Consequently, Mr. Noguera Cotes must face the charge of Aggravated Conspiracy
to Commit a Crime, since he encouraged, promoted, financed and carried out
activities jointly with paramilitarism. He must also face the charge of
Aggravated Homicides for the murders of human rights defender Alfredo Correa
D’Andreis, trade unionists Ms. Zully Esther Condina and Adán Pacheco, and the
politician and sociologist Fernando Pisciotti Van Strahen, who denounced the
pact between paramilitarism and the political class in Colombia. Furthermore,
he was also charged with the crimes of Improper Use of Classified or Secret
Information, when provided intelligence information to paramiltiarism, and
Destruction, Suppression or Concealment of Public Document, when he eliminated
the background records and other infromation on paramilitaries “and” drug
traffickers. Lastly he was charged with Abuse of Authority by both Arbitrary
and Unjust Act, as he removed multiple DAS officials who carried out actions
to persecute paramiltiarism, and Misappropriation and Bribery, as he charged
and received percentages in the form of sums of money sent to paramilitarism,
which were illicit commissions taken from the cntracting at the DAS.
 
Jorge Noguera Cotes was the director of the DAS from September 2002 to October
2005. Then, he was appointed consul in Milan, Italy, but had to return to
Colombia to be prosecuted for grave crimes. Later, he was initially detained
on February 22, 2007, but was released by way of a Habeas Corpus granted by
the Superior Council of the Judicature on March 23, 2007. On July 6, 2007,
Jorge Noguera was arrested for the second time and called to trial on February
1, 2008, for the crimes of Aggravated Conspiracy to Commit a Crime, [2] in
conjunction with Improper Use of Classified or Secret Information, and Abuse
of Authority by Both Arbitrary and Unjust Act, as the investigation continued
for Homicides. However, during the trial stage on June 12, 2008, the Criminal
Chamber of the Supreme Court of Justice overruled the measure because Attorney
General Mario Iguarán did not directly carry out the investigation and
therefore the Court ordered his immediate release from prison. Abiding by the
Supreme Court’s decision, the Attorney General newly opened an investigation
against Mr. Noguera Cotes, summoned him to provide a statement, and examined
dozens of pieces of new evidence that continues to demonstrate his criminal
responsibility. As a result, he ordered Noguera’s preventive detention and he
was newly detained on December 12, 2008. Presently he is being held at the La
Picota Central Penitentiary in Bogotá, Colombia. Lastly, due to the
irrefutable evidence concerning his intervention in the previously mentioned
homicides, on May 6, 2009, the Attorney General’s Office presents criminal
charges against him as the co-perpetrator of the investigated conduct.
 
It has been proven a criminal structure was established over the legal
apparatus of the DAS –at its most senior levels- with the arrival of Jorge
Aurelio Noguera Cotes. It has also been proven that, through the use of his
public privileges, Noguera provided the necessary contribution for
paramilitary actions, including both that deployed on behalf of the
“counterinsurgency war,” which actually has been a persecution of the civilian
population, as that concerning the definitive taking of power, as seen in the
proven events of the so-called “Pact of Ralito.”  [3]
 
It has been proven Jorge Noguera placed persons in key positions within the
DAS to be functional for his crimes. As such, they were members of the
Organized Power Structure he partially controlled as the director of the DAS.

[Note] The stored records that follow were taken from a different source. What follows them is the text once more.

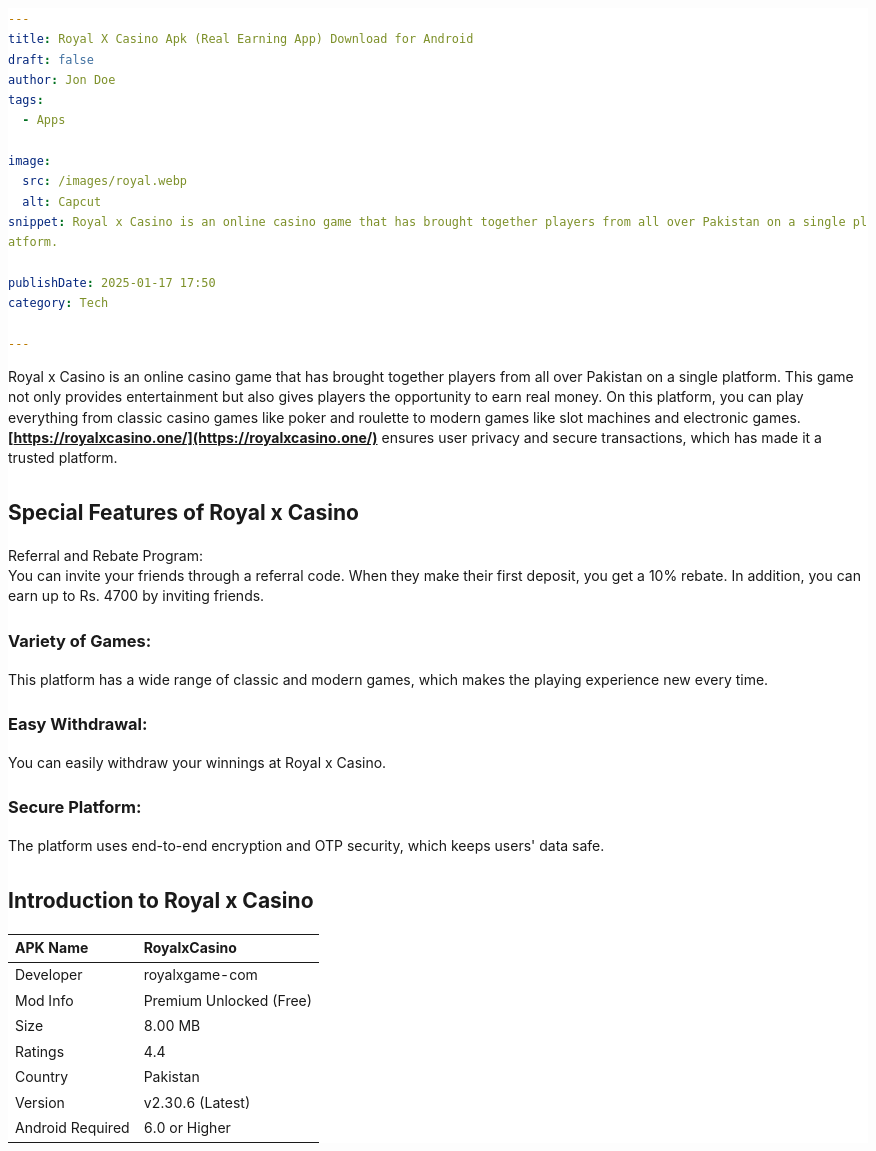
```yaml
---
title: Royal X Casino Apk (Real Earning App) Download for Android
draft: false
author: Jon Doe 
tags:
  - Apps
  
image:
  src: /images/royal.webp
  alt: Capcut
snippet: Royal x Casino is an online casino game that has brought together players from all over Pakistan on a single platform.

publishDate: 2025-01-17 17:50
category: Tech

---
```

Royal x Casino is an online casino game that has brought together players from all over Pakistan on a single platform. This game not only provides entertainment but also gives players the opportunity to earn real money. On this platform, you can play everything from classic casino games like poker and roulette to modern games like slot machines and electronic games. **[https://royalxcasino.one/](https://royalxcasino.one/)** ensures user privacy and secure transactions, which has made it a trusted platform.

## **Special Features of Royal x Casino**

Referral and Rebate Program:  
You can invite your friends through a referral code. When they make their first deposit, you get a 10% rebate. In addition, you can earn up to Rs. 4700 by inviting friends.

### **Variety of Games:**

This platform has a wide range of classic and modern games, which makes the playing experience new every time.

### **Easy Withdrawal:**

You can easily withdraw your winnings at Royal x Casino.

### **Secure Platform:**

The platform uses end-to-end encryption and OTP security, which keeps users' data safe.

## **Introduction to Royal x Casino**

| APK Name | RoyalxCasino |
| :---- | :---- |
| Developer | royalxgame-com |
| Mod Info | Premium Unlocked (Free) |
| Size | 8.00 MB |
| Ratings | 4.4 |
| Country | Pakistan |
| Version | v2.30.6 (Latest) |
| Android Required | 6.0 or Higher |
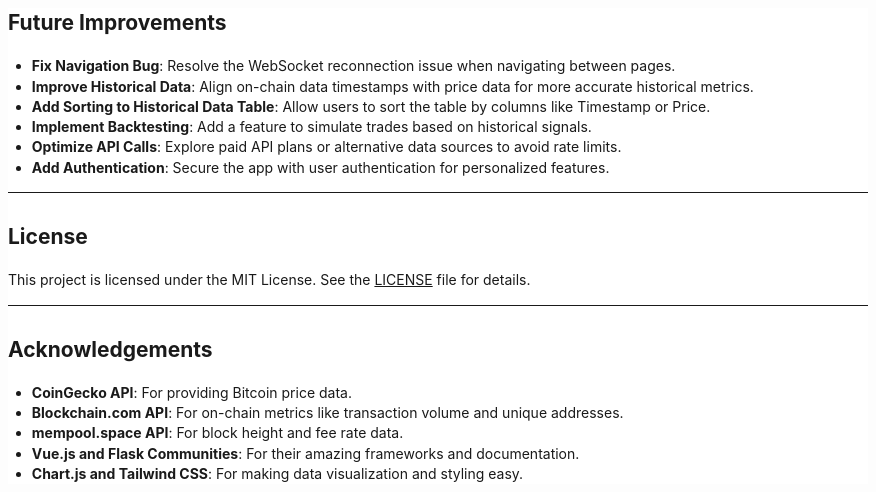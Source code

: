 
## Future Improvements

- **Fix Navigation Bug**: Resolve the WebSocket reconnection issue when navigating between pages.
- **Improve Historical Data**: Align on-chain data timestamps with price data for more accurate historical metrics.
- **Add Sorting to Historical Data Table**: Allow users to sort the table by columns like Timestamp or Price.
- **Implement Backtesting**: Add a feature to simulate trades based on historical signals.
- **Optimize API Calls**: Explore paid API plans or alternative data sources to avoid rate limits.
- **Add Authentication**: Secure the app with user authentication for personalized features.

---

## License

This project is licensed under the MIT License. See the [LICENSE](LICENSE) file for details.

---


## Acknowledgements

- **CoinGecko API**: For providing Bitcoin price data.
- **Blockchain.com API**: For on-chain metrics like transaction volume and unique addresses.
- **mempool.space API**: For block height and fee rate data.
- **Vue.js and Flask Communities**: For their amazing frameworks and documentation.
- **Chart.js and Tailwind CSS**: For making data visualization and styling easy.
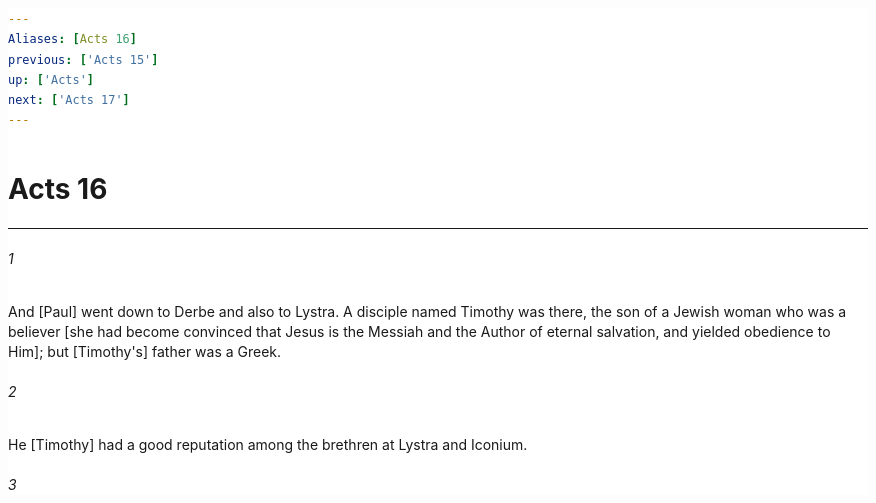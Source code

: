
 ```yaml
---
Aliases: [Acts 16]
previous: ['Acts 15']
up: ['Acts']
next: ['Acts 17']
---
```

# Acts 16

***














###### 1 






And [Paul] went down to Derbe and also to Lystra. A disciple named Timothy was there, the son of a Jewish woman who was a believer [she had become convinced that Jesus is the Messiah and the Author of eternal salvation, and yielded obedience to Him]; but [Timothy's] father was a Greek. 













###### 2 






He [Timothy] had a good reputation among the brethren at Lystra and Iconium. 













###### 3 



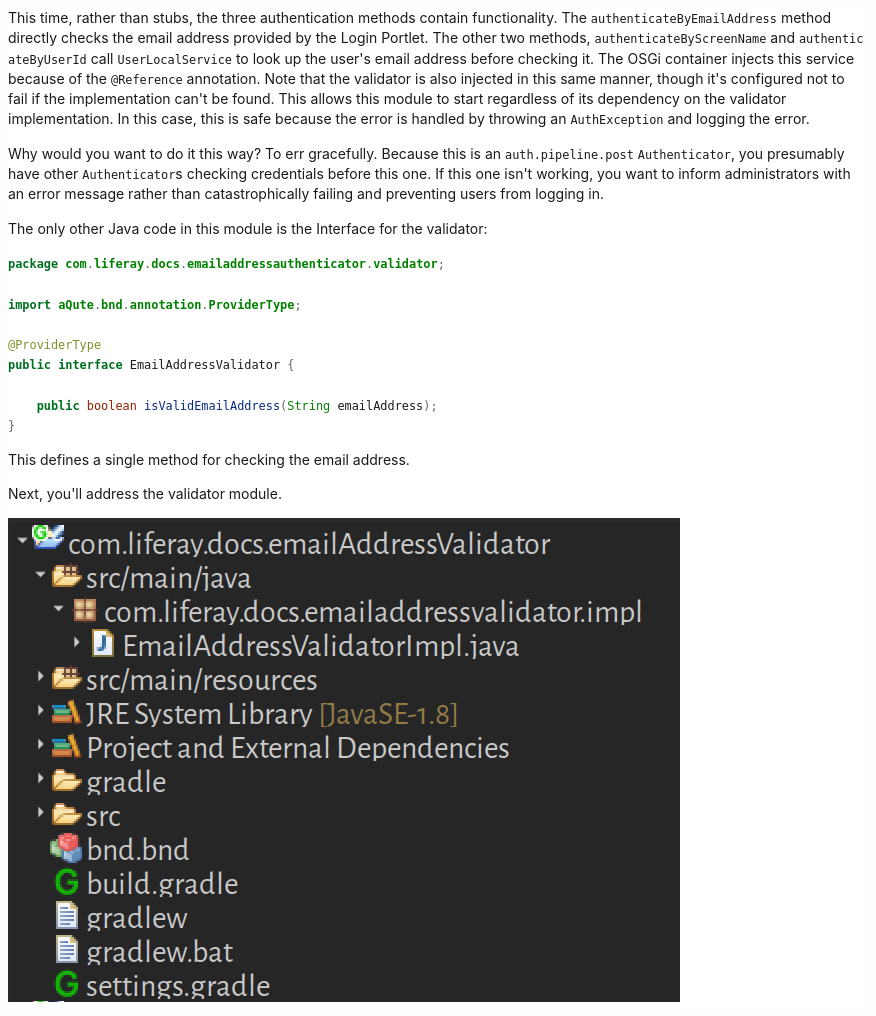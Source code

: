 This time, rather than stubs, the three authentication methods contain 
functionality. The `authenticateByEmailAddress` method directly checks the email 
address provided by the Login Portlet. The other two methods, 
`authenticateByScreenName` and `authenticateByUserId` call `UserLocalService` to
look up the user's email address before checking it. The OSGi container injects
this service because of the `@Reference` annotation. Note that the validator is
also injected in this same manner, though it's configured not to fail if the
implementation can't be found. This allows this module to start regardless of
its dependency on the validator implementation. In this case, this is safe
because the error is handled by throwing an `AuthException` and logging the
error. 

Why would you want to do it this way? To err gracefully. Because this is an 
`auth.pipeline.post` `Authenticator`, you presumably have other `Authenticator`s 
checking credentials before this one. If this one isn't working, you want to 
inform administrators with an error message rather than catastrophically failing 
and preventing users from logging in. 

The only other Java code in this module is the Interface for the validator: 

```java
package com.liferay.docs.emailaddressauthenticator.validator;

import aQute.bnd.annotation.ProviderType;

@ProviderType
public interface EmailAddressValidator {

    public boolean isValidEmailAddress(String emailAddress);
}
```

This defines a single method for checking the email address. 

Next, you'll address the validator module. 

![Figure 2: The validator project implements the Validator Interface and depends on the authenticator module. ](../../../images/auth-pipeline-validator-project.png)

This included those persons, among other matters, helped finance the
paramilitary structure, as it has been proven Noguera had committed to giving
the paramilitary Northern Bloc a commission of between 5% to 10% of all the
contracting at the DAS.
 
Up to now, the most representative membrers of this criminal structure have
been detained and charged with the crime of aggravated conspiracy to commit a
crime; while others, like the paramilitary Rodrigo Tovar Pupo, aka Jorge 40,
have been extradited. Meanwhile, the Attorney General’s Office has decided to
certify the respective copies so that some of the persons who have remained
unpunished may be criminally investigated.  
 
It has been proven Jorge Noguera belongs to this group of politicians and
public figures who have had ties with paramilitaries. He is also from the
Department of Magdalena, which has become one of the departments most affected
by the relationships between members of congress and paramilitarism.  [4]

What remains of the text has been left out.